-------- SUPPLIED DATA
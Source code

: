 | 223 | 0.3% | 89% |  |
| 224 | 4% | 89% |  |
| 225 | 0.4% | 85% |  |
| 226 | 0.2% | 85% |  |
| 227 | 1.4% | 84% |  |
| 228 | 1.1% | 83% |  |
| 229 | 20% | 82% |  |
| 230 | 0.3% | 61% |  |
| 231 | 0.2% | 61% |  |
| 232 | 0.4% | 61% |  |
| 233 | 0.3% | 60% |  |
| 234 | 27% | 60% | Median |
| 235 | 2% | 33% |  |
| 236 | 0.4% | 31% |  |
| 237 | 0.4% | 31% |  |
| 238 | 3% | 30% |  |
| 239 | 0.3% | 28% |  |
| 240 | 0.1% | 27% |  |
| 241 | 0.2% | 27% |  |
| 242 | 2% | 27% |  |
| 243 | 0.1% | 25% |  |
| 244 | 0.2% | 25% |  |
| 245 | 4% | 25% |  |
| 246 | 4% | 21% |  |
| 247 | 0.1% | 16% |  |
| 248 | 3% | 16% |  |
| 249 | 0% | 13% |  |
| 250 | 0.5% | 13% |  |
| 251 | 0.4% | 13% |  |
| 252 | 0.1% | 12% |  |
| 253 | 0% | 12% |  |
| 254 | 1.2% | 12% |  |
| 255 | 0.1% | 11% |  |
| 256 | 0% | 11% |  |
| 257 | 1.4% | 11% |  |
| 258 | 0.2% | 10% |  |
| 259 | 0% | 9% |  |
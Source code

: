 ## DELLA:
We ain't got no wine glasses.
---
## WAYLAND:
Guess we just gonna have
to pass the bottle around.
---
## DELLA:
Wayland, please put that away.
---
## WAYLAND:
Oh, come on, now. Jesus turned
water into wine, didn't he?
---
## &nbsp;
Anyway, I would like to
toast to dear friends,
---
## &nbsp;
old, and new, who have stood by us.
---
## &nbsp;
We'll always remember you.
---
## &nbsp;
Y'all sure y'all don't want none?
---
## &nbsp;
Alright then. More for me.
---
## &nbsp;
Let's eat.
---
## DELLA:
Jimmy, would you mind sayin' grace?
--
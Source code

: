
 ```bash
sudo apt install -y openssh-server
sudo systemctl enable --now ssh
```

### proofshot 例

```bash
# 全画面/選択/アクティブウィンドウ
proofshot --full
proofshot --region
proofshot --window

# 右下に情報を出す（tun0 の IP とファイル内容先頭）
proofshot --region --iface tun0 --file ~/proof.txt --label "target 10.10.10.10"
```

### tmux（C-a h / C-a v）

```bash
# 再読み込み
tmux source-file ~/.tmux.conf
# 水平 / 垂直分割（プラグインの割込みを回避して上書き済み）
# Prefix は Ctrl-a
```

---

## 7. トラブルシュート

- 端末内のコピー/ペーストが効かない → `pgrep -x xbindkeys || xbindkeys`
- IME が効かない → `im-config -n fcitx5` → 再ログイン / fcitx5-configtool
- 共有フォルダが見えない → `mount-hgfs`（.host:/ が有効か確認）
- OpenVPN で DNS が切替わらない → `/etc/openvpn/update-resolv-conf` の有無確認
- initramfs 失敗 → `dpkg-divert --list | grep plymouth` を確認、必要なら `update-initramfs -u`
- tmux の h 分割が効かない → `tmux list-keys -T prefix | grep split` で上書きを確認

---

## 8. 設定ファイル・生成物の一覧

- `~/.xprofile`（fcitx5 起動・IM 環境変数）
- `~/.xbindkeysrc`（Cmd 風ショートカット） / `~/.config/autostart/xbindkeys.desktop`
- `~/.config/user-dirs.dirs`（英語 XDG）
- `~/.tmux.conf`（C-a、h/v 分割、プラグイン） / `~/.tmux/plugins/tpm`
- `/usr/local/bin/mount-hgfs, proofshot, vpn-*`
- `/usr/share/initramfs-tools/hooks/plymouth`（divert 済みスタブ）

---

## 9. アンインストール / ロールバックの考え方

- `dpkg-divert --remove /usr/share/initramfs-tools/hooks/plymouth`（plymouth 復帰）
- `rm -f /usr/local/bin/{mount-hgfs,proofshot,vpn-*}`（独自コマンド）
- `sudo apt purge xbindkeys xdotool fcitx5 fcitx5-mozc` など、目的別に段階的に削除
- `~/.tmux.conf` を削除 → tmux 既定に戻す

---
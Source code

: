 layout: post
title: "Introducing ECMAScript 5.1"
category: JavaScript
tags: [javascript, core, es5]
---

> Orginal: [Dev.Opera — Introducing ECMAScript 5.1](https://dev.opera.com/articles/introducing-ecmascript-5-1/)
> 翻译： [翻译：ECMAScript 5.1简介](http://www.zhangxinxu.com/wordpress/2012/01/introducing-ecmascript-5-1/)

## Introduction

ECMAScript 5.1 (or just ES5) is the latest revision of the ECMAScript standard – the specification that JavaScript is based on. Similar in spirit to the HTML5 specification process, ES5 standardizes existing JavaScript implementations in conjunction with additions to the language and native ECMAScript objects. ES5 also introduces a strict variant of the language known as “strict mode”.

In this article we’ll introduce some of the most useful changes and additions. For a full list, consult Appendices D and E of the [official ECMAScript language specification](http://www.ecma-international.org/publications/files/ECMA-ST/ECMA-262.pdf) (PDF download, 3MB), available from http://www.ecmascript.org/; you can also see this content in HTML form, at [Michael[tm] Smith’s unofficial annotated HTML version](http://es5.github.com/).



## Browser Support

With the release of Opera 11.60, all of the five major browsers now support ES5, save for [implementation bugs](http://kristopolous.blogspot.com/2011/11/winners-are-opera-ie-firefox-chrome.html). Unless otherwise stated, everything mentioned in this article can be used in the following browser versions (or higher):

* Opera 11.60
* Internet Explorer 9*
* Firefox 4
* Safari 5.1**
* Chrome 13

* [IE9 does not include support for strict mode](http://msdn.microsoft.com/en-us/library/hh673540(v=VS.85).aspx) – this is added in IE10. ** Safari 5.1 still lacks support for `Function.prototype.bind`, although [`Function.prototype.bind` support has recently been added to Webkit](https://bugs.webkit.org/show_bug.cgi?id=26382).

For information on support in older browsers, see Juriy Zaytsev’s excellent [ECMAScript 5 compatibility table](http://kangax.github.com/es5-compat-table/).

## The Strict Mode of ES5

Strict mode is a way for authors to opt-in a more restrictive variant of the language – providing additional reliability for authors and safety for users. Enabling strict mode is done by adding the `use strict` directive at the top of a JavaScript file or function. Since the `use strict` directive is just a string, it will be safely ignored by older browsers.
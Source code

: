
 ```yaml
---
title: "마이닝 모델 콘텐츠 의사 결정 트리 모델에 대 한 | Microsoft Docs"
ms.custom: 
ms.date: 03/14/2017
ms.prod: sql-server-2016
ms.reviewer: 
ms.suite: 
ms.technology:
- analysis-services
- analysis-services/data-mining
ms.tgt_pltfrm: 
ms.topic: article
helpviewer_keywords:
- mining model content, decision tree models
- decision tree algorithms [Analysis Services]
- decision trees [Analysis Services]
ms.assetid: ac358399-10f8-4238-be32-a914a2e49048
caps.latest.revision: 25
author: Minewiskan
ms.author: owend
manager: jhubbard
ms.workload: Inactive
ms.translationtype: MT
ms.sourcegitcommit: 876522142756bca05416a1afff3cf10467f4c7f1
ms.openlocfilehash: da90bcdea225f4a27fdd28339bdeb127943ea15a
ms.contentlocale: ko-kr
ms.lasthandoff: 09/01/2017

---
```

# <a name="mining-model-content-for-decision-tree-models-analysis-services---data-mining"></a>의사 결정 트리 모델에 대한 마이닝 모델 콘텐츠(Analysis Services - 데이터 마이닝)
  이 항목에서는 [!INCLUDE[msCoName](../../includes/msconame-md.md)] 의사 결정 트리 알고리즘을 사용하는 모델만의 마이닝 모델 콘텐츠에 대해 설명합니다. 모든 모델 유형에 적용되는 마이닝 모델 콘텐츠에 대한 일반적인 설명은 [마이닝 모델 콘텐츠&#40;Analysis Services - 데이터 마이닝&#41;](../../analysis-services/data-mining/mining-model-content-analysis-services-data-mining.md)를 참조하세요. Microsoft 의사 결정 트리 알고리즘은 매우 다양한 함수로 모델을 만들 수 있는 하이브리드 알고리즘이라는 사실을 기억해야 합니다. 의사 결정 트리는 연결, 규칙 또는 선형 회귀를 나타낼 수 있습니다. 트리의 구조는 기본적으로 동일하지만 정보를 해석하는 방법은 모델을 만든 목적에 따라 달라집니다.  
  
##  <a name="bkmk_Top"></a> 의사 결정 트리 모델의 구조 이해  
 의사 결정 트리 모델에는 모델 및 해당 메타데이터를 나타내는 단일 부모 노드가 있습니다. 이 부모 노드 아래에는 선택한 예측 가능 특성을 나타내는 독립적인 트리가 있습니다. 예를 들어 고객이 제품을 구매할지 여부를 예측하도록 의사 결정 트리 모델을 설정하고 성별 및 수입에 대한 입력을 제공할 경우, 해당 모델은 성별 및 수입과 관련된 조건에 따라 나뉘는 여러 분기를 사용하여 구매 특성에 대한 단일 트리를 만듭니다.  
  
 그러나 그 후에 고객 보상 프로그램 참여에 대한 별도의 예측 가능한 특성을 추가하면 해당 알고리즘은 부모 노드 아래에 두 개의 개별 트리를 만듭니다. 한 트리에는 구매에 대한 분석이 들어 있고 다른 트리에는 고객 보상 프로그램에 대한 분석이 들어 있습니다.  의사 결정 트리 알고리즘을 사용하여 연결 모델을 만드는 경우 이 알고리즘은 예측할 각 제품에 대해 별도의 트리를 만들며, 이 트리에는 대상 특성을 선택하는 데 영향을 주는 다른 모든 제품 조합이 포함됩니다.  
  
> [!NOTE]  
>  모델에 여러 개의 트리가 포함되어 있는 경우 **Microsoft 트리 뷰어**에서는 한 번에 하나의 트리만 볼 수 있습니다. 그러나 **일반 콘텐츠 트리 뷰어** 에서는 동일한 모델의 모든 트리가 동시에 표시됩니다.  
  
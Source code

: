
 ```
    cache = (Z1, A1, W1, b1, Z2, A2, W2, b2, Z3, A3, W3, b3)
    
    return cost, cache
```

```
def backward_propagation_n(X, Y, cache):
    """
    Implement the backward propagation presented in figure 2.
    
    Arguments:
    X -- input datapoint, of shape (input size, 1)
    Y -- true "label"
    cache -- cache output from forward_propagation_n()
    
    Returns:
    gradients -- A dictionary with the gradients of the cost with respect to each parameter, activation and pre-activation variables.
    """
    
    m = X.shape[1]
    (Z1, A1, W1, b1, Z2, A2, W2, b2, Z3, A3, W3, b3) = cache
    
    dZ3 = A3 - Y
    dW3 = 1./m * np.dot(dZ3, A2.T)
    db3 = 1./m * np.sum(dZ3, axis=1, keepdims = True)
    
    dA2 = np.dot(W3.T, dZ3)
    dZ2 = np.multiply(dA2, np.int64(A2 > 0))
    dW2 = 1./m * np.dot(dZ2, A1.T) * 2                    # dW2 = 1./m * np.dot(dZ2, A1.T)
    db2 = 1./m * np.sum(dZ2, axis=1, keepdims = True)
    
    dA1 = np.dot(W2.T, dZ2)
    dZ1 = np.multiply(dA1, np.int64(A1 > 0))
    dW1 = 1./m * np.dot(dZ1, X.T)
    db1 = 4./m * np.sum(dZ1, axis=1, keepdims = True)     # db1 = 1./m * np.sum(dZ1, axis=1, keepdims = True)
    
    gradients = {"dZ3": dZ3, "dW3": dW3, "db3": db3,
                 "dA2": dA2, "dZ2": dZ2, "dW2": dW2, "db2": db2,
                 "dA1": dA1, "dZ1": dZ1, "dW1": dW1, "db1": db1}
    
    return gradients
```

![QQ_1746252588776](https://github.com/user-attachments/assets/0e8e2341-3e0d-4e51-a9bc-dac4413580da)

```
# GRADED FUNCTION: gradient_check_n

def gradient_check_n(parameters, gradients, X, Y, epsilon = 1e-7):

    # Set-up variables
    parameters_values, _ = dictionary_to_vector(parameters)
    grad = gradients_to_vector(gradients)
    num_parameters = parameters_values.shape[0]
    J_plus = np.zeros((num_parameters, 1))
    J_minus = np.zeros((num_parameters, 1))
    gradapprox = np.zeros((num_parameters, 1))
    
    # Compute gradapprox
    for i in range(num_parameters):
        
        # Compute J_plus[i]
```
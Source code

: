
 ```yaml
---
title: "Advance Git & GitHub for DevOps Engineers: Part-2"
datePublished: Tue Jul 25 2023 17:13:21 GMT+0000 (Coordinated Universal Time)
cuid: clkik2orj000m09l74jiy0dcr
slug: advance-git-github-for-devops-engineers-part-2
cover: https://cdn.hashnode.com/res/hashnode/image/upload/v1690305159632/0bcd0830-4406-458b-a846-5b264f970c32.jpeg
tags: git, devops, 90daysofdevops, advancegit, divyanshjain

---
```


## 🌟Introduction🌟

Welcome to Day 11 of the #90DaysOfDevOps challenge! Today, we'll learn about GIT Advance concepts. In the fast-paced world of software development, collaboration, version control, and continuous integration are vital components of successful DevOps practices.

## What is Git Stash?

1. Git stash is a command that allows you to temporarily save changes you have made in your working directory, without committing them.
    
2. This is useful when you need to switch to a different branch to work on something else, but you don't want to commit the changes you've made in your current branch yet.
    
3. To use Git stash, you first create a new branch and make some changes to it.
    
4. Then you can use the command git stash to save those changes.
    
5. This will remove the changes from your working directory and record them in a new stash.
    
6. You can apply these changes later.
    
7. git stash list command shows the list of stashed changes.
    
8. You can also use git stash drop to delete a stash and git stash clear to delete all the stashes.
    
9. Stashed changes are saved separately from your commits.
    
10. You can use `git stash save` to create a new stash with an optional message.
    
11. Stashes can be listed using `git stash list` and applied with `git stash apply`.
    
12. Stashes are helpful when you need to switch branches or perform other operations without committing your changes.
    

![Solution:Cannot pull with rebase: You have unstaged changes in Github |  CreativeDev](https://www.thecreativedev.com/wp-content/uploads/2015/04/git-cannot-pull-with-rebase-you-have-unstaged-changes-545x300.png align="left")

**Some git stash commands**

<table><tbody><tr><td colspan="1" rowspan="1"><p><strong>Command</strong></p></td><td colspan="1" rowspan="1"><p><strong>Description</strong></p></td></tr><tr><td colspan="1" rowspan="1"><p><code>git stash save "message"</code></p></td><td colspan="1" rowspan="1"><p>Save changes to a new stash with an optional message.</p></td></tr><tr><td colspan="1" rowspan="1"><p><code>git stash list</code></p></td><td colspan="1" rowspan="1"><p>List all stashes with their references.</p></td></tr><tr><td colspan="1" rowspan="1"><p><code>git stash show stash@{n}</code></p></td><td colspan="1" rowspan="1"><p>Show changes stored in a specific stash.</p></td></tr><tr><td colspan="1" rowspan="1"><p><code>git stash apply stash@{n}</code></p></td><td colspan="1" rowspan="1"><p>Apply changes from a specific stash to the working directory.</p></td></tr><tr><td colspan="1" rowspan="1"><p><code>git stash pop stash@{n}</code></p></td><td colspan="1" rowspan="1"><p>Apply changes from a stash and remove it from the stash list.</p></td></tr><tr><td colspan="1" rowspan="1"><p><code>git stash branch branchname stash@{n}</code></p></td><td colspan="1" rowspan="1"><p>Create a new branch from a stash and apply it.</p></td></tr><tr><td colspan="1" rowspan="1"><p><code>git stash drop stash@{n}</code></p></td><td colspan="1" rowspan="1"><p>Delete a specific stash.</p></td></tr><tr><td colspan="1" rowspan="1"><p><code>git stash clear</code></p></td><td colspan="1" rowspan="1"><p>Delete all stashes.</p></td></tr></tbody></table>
----------------
ACTIVITY >>
Tally, in the data above, the lines where the word "divert" occurs, and give the figure alone.

OUTPUT BELOW >>
3